Andere Erkenntnisse als die aus den Gesprächen mit Globalfoundries erbringen Journalisten, die Familien gefragt haben, was das Hauptargument für die Entscheidung gewesen ist, in den Freistaat Sachsen zurückzukehren.
Da hat der Ehemann spontan geantwortet: Wir wollten auf jeden Fall, dass unser Kind in Sachsen eingeschult wird.
Auch das, meine sehr geehrten Damen und Herren, sollten Sie sich einmal bei der Debatte, die wir im Freistaat Sachsen über das Bildungssystem führen, überlegen.
Lassen Sie mich in meinem Redebeitrag fortfahren. In Frankreich – das ist schon angesprochen worden – gibt es einen Mindestlohn, der deutlich über 9 Euro liegt. In Polen jedoch gibt es einen Mindestlohn in Höhe von 2,10 Euro und in Tschechien einen in Höhe von 1,96 Euro. Es ist selbstverständlich, dass das insbesondere im grenznahen Bereich einen Einfluss auf Arbeitsplätze haben würde, wenn wir im Freistaat Sachsen – wie von Ihnen politisch gefordert – 8,50 Euro festlegen würden. Die Arbeitsplätze würden in das benachbarte Ausland abwandern.

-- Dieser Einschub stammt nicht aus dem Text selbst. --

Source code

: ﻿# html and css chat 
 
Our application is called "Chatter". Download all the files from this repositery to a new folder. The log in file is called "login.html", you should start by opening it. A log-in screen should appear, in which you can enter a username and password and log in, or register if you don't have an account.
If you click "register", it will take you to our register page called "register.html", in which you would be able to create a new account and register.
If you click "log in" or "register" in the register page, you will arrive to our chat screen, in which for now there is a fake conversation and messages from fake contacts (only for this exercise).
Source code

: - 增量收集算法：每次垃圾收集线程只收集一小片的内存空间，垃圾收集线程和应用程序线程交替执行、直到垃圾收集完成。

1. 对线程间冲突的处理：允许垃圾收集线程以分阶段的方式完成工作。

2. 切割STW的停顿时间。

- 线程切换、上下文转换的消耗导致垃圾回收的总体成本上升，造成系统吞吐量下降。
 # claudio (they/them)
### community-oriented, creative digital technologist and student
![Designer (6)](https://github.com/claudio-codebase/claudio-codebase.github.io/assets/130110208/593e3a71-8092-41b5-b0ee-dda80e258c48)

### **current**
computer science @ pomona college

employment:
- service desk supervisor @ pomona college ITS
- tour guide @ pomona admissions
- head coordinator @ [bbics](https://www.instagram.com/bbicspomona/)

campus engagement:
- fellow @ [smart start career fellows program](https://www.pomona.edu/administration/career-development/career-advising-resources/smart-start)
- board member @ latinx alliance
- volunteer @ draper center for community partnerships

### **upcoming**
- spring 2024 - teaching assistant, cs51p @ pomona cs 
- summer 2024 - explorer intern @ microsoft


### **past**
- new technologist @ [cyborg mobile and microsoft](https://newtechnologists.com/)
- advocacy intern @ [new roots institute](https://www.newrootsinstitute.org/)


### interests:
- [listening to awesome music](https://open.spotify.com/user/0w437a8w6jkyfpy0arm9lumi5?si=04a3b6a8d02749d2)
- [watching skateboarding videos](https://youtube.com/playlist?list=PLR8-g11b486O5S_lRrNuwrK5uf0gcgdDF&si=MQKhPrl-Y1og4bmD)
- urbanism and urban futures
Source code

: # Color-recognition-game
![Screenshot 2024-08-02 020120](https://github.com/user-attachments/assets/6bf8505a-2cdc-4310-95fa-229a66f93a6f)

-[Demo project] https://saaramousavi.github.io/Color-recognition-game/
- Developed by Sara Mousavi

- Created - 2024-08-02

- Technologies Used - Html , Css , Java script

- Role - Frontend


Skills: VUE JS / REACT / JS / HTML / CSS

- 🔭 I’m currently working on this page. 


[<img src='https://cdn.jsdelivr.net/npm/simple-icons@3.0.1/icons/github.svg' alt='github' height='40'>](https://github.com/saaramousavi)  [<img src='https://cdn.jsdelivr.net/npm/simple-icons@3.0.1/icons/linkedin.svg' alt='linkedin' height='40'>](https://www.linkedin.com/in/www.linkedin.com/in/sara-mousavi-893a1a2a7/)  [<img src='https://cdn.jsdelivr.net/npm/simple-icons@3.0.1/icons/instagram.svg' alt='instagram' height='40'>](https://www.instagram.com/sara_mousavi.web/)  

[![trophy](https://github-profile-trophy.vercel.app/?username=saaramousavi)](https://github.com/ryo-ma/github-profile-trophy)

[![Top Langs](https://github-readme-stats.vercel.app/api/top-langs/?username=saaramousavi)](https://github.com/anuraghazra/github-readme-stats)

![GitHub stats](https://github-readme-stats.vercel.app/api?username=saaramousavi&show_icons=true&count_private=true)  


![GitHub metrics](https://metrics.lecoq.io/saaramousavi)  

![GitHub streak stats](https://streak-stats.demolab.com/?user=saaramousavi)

Das kann doch nicht das Interesse der Politik im Freistaat Sachsen sein: dass wir politisch im Parlament einen Mindestlohn festlegen und die Menschen im Freistaat Sachsen die Arbeit verlieren, weil die Arbeitsplätze nach Polen und Tschechien abwandern. Wir wollen, dass die Menschen im Freistaat Sachsen Arbeit haben, meine sehr geehrten Damen und Herren.
Wenn Sie sich einmal die Lohnentwicklung der tatsächlichen Ist-Vergütungen im verarbeitenden Gewerbe und in der Industrie in Deutschland anschauen, dann stellen Sie fest, dass der Freistaat Sachsen in den letzten Jahren immer und immer wieder Spitzenreiter gewesen ist. Das heißt, bei uns gibt es die größten Anstiege in der Lohnentwicklung. Auch das gehört zur Wahrheit dazu. Auch das ist ein Grund, warum die Menschen nach Sachsen kommen: weil die Entwicklung in Sachsen positiv ist, meine sehr geehrten Damen und Herren.
Meine sehr geehrten Damen und Herren, wir haben von Kollegen Brangs gehört, dass solche Aktuellen Debatten einen gewissen Effekt haben sollen bzw. haben können, weil durch beständiges Wiederholen ein Erkenntnisgewinn eintritt. Manchmal haben wir solche Effekte. Ich bin sehr zufrieden damit, dass der Kollege Kind in seinem Wortbeitrag bestätigt hat, dass wir in Sachsen eine erfolgreiche Koalition haben. Man sieht: Durch ständiges Wiederholen wird auch den LINKEN deutlich, wie gut CDU und FDP hier im Freistaat Sachsen arbeiten.
Herr Kollege Brangs, Sie haben in der Debatte angeführt, dass Ihre SPD in Sachsen die Ersten waren, die mit den Plakaten für den Mindestlohn nach außen gegangen sind. Wenn Sie mit dieser Forderung ein wichtiges Thema ergriffen hätten, das die Menschen im Freistaat Sachsen bewegt,
dann hätten doch die Menschen im Freistaat Sachsen, weil Sie die Ersten gewesen sind, die sächsische SPD mit dem besten Wahlergebnis aller Landesverbände in Deutschland belohnen müssen.